Il profilo dell'utente medio dei social che è emerso dall'incontro è di una persona che vuole essere multitasking, che utilizza involontariamente le strutture pubblicitarie di conquista dell'attenzione globale, attraverso la propria presenza social, ma che frammentando la propria attenzione miniaturizza l'esperienza.
Un esempio sono i cosiddetti influencer o, in particolar modo, chi li segue con l'ambizione di arrivare a determinati risultati: facendo personal branding, determinati personaggi attirano persone simili, grazie all'aiuto dell'algoritmo di Facebook che alimenta l'interazione fra chi condivide contenuti simili, ponendo gli utenti in cosiddette echo chambers.
«Gli ssicologi sanno che “attenzione” vuol dire tre cose: capacità di orientamento; impegno; selezione. Cosa ci guida in questa scelta? - chiede Paola Liberace - È la nostra identità. Noi scegliamo come oggetto di attenzione ciò che ci riguarda ed è oggetto della nostra identità». Come nel paradosso del cocktail party: «C'è una festa in cui c'è molta confusione. A un certo punto qualcuno ci chiama e noi in tutto quella confusione, siamo capaci di riconoscere il nostro nome e prestare attenzione – dice Pelagalli - Richiamare la nostra identità suscita un'emozione che nient'altro è in grado di suscitare. Più ci sentiamo confermati meno usciamo da questo giro». «A fronte della enorme quantità di mezzi di informazione, vi è un overload di tutto – risponde Contri - Cosa fa la gente comune per reagire? Si butta in una sorta di gestione multitasking che abbiamo chiamato la costante attenzione parziale. Le persone dedicano sempre più piccola porzione di attenzione a 6o 7 cose contemporaneamente. Chi incamera frammenti rielabora frammenti e questo ricade sull'editoria e sull'audience».
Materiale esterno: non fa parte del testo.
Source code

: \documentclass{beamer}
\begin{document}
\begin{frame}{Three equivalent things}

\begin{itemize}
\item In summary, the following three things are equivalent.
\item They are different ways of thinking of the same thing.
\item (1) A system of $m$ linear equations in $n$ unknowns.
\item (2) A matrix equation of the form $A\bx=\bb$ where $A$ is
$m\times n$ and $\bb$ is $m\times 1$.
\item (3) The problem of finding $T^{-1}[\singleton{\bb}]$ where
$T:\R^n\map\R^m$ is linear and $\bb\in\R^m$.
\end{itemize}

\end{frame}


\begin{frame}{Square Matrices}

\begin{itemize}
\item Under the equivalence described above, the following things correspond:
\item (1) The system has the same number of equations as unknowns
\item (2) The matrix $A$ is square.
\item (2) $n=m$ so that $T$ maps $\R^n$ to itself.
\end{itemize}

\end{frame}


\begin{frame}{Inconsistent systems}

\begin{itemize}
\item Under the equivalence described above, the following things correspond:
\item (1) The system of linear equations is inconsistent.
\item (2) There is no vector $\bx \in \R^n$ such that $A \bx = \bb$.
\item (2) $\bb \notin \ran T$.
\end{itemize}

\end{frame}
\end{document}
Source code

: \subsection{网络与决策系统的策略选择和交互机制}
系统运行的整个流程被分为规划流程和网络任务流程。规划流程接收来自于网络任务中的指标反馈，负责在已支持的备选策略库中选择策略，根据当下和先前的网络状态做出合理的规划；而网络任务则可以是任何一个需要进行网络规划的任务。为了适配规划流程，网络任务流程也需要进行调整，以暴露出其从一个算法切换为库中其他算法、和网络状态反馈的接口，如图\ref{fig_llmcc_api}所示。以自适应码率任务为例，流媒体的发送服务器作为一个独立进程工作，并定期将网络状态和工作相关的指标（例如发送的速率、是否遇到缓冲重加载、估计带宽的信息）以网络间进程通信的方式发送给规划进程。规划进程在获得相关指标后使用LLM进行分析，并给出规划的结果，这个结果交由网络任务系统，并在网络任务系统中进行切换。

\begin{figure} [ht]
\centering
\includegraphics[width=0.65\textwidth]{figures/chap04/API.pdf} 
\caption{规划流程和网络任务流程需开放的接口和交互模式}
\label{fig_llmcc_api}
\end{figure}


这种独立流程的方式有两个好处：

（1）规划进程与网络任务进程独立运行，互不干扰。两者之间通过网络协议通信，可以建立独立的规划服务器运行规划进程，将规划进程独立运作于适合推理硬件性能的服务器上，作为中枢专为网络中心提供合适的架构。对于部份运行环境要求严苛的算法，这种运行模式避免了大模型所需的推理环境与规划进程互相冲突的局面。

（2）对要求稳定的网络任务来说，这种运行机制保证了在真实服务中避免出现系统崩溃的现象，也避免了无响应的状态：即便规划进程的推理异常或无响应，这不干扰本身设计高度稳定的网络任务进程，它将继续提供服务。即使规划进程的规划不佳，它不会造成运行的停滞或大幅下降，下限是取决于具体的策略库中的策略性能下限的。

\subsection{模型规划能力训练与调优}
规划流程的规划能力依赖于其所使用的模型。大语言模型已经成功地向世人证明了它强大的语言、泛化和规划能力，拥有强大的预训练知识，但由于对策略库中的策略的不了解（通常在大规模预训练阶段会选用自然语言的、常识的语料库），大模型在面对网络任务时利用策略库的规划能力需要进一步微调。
Tomassini rilancia e alimenta le tesi sui paradossi parlando di “psicometrica”, ovvero quella serie di algoritmi che studiano i comportamenti sociali online e che gestisce il valore dei dati dei social network: «Tutto viene profilato per scopi pubblicitari ma anche per altri modelli. In pratica siamo come dei lavoratori per ogni singolo social e la valorizzazione di quei dati è molto alta. In politica, nelle ultime elezioni americane sono stati utilizzati algoritmi di psicometrica per influenzare i modelli di pensiero in rete».